Quote:
Originally Posted by verellen
Hey all,
I have the following question:
When designing a database, qua performance, which is the best senario:
Having a table with lots of columns, so you do not have to use many joins.
Or storing your data in seperated tables, which is more clarifying and flexible, but when you need to gather the data, you'll have to use more joins.
When does having a lot of joins have affect on the performance?
|
I'll run over the pros and cons very quickly:
Pros
- For some queries, performance is better.
- The schema is simpler.
Cons
- Some queries may perform worse.
- Updating is more expensive, and concurrency of updates may suffer.
- Integrity constraints may not be expressible as simple foreign key constraints.
- Your business logic will move out of the schema into the application.
And the "simpler schema" often lures people in: taking all those messy tables and glomming them into one is very appealing to, shall we say, the PowerPoint mentality. So when you're proposing an initial design, you've probably only done slides on the schema, and so some jackalope will say, "Keep it simple, stupid" because he thinks that deleting complexity from the schema is going to make it magically disappear. The trouble is that when the slideshow is over and you start working on the application, that complexity comes right back. Since the schema is settled on, the complexity has to be managed by the application! You just got promoted from DBA / app designer to DBMS-functionality-reinventer.
Now, there are some specialized cases where join performance is critical over everything else. But it's hard to know ahead of time whether that's your case and whether it can only be achieved by denormalizing. To know for certain, you're going to want to have profiling data and query plans to prove that joins are the actual chokepoint for your performance. You're going to want to prove to yourself that you can't mitigate the performance problem with optimizer hints, clustered tables or materialized views. All of these techniques can potentially solve the problem, but only if you have an actual system with real data to test them on.
Which brings me to the standard warning about premature optimization, which applies doubly when you're designing a schema. It's generally much harder to go from a denormalized schema to a normalized schema than the reverse. It sounds easy enough in theory, but in practice, denormalization allows redundancy to creep in. (When you denormalize, you're not using the DBMS's native ability to prevent redundancy.) Redundancy, in turn, allows inconsistent data to creep in. Real data, unlike toy examples you see in books, represents actual people and actual things and actual money. If you have to fix that data, you're going to have to be the bearer of bad news to a whole lot of people.
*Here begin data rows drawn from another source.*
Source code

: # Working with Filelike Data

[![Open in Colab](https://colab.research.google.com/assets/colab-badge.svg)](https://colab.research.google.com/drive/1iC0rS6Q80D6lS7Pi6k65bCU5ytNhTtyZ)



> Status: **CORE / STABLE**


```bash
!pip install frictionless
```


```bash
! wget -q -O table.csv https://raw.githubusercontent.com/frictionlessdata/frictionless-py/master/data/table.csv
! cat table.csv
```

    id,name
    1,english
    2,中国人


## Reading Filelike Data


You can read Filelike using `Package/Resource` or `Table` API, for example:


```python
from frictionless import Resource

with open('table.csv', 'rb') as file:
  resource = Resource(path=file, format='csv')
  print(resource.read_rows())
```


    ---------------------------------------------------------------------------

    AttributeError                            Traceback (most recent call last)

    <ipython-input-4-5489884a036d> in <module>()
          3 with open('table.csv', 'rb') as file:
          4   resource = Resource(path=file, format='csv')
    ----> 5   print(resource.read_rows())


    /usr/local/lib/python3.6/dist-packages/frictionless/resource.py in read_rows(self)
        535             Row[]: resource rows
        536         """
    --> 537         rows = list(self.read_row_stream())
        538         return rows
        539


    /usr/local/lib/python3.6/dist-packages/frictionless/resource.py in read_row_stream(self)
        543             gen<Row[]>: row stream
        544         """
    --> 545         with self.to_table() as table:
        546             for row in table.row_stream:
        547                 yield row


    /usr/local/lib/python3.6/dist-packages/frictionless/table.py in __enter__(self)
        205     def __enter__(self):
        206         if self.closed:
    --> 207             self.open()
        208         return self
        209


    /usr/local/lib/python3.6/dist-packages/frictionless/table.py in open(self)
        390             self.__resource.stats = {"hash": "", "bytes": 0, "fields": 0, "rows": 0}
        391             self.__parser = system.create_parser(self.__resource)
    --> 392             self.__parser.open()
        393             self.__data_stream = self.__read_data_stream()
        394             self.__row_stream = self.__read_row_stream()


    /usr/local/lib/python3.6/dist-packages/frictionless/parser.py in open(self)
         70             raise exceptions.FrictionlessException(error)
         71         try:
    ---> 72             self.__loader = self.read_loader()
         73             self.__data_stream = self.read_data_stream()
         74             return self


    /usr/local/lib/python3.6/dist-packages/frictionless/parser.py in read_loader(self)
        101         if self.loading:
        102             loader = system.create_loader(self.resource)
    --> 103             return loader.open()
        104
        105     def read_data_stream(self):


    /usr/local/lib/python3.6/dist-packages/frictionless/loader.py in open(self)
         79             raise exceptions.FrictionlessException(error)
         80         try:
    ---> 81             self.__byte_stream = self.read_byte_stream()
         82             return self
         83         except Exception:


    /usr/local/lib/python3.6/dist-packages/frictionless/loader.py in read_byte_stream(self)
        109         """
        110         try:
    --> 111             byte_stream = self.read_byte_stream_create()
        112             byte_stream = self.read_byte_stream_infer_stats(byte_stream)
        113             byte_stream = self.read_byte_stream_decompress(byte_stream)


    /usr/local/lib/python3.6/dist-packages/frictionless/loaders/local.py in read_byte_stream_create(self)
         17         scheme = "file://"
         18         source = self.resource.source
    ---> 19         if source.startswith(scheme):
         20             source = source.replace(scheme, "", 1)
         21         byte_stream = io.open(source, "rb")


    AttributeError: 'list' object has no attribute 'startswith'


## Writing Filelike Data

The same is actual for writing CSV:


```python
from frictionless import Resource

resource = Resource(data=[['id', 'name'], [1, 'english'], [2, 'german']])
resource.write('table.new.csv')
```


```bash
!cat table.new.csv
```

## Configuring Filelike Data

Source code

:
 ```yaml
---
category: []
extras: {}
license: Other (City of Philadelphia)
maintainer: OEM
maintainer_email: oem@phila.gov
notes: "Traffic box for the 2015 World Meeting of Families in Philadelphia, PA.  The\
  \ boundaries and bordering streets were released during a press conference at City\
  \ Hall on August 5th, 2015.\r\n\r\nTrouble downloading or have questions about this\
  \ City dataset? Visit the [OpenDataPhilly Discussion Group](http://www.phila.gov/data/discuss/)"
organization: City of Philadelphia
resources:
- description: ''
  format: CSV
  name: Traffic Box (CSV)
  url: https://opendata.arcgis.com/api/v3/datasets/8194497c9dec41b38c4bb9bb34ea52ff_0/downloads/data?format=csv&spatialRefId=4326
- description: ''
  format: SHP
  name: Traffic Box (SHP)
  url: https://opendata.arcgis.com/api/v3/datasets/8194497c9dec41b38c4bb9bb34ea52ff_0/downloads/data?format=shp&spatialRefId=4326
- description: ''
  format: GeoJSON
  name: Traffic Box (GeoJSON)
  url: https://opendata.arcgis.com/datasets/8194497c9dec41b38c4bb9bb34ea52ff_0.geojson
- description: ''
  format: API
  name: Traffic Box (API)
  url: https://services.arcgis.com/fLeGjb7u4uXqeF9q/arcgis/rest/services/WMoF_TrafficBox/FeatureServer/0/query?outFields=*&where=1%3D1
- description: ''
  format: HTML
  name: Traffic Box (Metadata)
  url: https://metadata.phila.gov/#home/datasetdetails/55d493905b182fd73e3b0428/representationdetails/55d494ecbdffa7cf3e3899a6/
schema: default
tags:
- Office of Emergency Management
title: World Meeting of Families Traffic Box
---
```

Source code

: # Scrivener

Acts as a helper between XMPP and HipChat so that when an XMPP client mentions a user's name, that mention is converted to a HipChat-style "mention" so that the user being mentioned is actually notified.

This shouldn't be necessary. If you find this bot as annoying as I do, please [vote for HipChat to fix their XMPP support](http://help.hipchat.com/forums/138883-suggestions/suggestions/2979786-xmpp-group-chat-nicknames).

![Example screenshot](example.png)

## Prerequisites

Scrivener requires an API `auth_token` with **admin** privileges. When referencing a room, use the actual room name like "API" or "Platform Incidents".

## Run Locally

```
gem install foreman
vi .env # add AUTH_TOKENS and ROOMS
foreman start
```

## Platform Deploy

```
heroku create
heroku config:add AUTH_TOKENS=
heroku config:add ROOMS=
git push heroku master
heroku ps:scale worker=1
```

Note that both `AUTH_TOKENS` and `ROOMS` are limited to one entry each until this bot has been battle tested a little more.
Redundancy will also appear in the application. If you have a check in the application and another coder does the classic "copy and paste", that check has now been replicated. If you have to change it, you have to somehow verify that you've changed it in every place in your application. You could, in theory, put all those checks neatly in an application library. But rather than rely on programmers to always do the right thing, it makes more sense to centralize your logic and manage it through the DBMS. That's what it's there for, and the way to make that work is by normalizing.